El caso de los pozos era distinto, porque el hombre espiaba las entrañas de la tierra y extraía por la fuerza sus aguas oscuras que, esquivando la luz, fluían ocultas. Y como el hombre sabía que con los pozos le robaba el agua a la tierra, sus bailes en ellos quisieron ser de desagravio y reconciliación con las fuerzas del inframundo, dando lugar a mitos y leyendas. Siempre se ha dicho que, en nuestros pozos, els barruguets, los duendes guardianes del pozo, impedían la ascensión del pozal si no se dejaba en el brocal, en compensación, un poco de pan y queso. Y otra inequívoca y bellísima señal de conciliación y disculpa por parte del hombre que excava un pozo –algo que nuestros payeses han hecho con exquisita sensibilidad- es levantar sobre él una arquitectura reverencial, una sencilla oración de piedra, una capilla desnuda y blanca sobre la tierra reseca.

Quienes en la isla éramos niños en los años 50 tuvimos la suerte de conocer los trazos esenciales y prácticamente inalterados del Viejo Mundo y, por supuesto, aquella feliz cultura del agua que hoy, con la sequía que arrastramos, cuando el río de Santa Eulalia es un cauce seco que apenas señalan las cañas y las adelfas, cuando ya no manan las fuentes, los pozos dan agua salobre y las norias se ven arruinadas, aquel mundo de muchas aguas nos parece un sueño.
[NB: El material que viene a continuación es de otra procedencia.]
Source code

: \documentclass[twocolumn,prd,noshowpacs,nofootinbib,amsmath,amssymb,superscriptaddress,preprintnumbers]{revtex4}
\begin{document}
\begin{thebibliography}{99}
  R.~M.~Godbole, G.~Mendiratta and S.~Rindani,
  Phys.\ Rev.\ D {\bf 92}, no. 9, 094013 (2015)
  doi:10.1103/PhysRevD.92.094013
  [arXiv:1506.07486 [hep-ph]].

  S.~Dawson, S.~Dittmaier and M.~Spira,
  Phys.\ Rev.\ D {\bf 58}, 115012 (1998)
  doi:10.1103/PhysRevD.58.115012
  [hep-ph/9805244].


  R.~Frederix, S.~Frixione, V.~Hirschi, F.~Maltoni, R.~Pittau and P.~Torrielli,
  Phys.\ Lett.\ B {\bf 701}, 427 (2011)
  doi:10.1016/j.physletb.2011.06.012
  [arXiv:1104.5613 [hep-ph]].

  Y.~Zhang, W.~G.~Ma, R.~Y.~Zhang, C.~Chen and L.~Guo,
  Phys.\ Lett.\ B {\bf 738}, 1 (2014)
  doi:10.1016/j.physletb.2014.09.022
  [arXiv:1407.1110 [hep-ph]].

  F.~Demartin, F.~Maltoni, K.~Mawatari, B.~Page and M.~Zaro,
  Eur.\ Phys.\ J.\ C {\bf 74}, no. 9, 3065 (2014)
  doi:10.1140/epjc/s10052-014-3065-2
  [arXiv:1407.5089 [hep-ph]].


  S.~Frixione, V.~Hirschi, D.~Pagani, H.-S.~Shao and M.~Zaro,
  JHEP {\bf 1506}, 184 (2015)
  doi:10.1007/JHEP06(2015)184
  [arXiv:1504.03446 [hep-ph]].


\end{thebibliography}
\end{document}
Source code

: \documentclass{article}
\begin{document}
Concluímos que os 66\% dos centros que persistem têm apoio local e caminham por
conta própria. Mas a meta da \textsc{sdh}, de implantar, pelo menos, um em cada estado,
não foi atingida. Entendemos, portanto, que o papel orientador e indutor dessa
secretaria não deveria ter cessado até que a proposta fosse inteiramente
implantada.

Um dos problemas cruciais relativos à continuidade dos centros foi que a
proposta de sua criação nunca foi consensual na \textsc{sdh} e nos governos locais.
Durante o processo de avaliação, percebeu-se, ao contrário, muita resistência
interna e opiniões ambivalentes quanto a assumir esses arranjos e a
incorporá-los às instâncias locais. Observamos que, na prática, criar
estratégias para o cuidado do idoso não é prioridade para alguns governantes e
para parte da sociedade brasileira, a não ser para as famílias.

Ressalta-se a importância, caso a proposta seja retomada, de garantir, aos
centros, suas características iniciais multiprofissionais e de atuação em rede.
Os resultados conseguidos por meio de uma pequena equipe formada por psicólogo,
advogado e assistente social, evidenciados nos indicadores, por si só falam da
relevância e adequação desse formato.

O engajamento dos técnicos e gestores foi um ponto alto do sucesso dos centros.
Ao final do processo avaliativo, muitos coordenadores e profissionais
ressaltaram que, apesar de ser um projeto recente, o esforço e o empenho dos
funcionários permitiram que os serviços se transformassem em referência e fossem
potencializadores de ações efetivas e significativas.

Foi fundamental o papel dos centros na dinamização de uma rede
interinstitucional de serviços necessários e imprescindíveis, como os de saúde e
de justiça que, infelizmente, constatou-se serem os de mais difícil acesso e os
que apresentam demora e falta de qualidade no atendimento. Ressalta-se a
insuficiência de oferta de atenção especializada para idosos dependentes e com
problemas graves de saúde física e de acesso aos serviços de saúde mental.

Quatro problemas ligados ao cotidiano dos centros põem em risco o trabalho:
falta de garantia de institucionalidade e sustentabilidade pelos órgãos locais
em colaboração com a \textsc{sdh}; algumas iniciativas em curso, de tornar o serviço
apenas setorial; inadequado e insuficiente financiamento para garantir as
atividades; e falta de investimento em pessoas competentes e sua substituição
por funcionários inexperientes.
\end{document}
Pero fue real. Tal vez no son del todo reales mis recuerdos idealizados y subjetivos, pero afortunadamente tenemos datos más fiables que mi memoria.

Revientan los ‘ullals’ de sa Talaia y es Broll de Buscastell

José Miguel L. Romero

Es Broll

Nos da noticia de aquellas aguas el fascinante recorrido que Felip Cirer i Costa hace en ‘Buscastell (1991), donde describe el valle, el Broll y la secuencia de feraces huertos, cultivos, pozos, acequias, aljibes y molinos. Después, en 2005 y 2006, salió a la luz el formidable trabajo de Juan Josep Serra Rodríguez, ‘Inventari del patrimoni hidràulic de les Pitiusas’. Y textos singulares son también, entre otros, la ‘Guía mágica de fuentes y pozos de Santa Eulalia del Río’ de Michel Ferrer Clapés, el ‘Calendari de balls a pous i fonts d’Ibiza i Formentera’ de Joan Marí Tur, además de las referencias a las aguas que tenemos en Marià Villangómez, Marià Torres i Torres, Joan Marí Cardona, Enrique Fajarnés, Jean Serra, Antoni Marí, Vicente Valero, Antonio Colinas, Josep Marí…

El raro espécimen que hoy, mochila al hombro, hace los escasos caminos de tierra que todavía nos quedan, ese prodigioso carrusel de colinas y valles de la Ibiza interior, aún encuentra secretos rincones que le harán detenerse. Lejos del asfalto, coches y ruidos, sin periódicos, radios ni televisiones y con el teléfono móvil silenciado, descansa la mirada en lo que ve y el oído en lo que oye, la música del bosque, el canto de los pájaros que cruzan mensajes y la leve brisa que mueve el ramaje. El caminante descubre un mundo inaugural olvidado y mira de modo muy distinto cuanto le rodea, árboles, plantas y piedras. En esos rincones puede descansar sin hacer nada, sin pensar nada, comprobar que mantener la mente vacía, cosa que le parecía una proeza, es perfectamente posible. Con el convencimiento de que ha descubierto un paisaje primigenio que le une a los tiempos en que los dioses erraban.

Pero caminar la isla le reserva otro encuentro que supera cualquier otro hallazgo, el pozo, la capilla blanca que el payés ha levantado, un poema de piedra que en su enjalbiego, en su desnuda cal, azulea y nos deslumbra. El caminante ha llegado cansado, sudoroso, sediento. La portezuela de madera sólo la cierra un cordel. Un pozal de latón cuelga de un travesaño de sabina encastado en las paredes de la capilla y tiene cuerda suficiente para bajarlo hasta el agua que, dormida en lo hondo, despierta con el chapoteo cuando el cubo la alcanza. Al izarlo, tiene la tentación de un niño y le grita al duende: «Eh!‘¿Hay alguien ahí?». La voz resuena muy abajo, pero no hay respuesta. El agua le llega viva, limpia, fría. El caminante la bebe haciendo un cuenco con las manos. Con tragos lentos. Con tragos largos. Y con la sed saciada –no hay mayor placer-, puede volver al camino.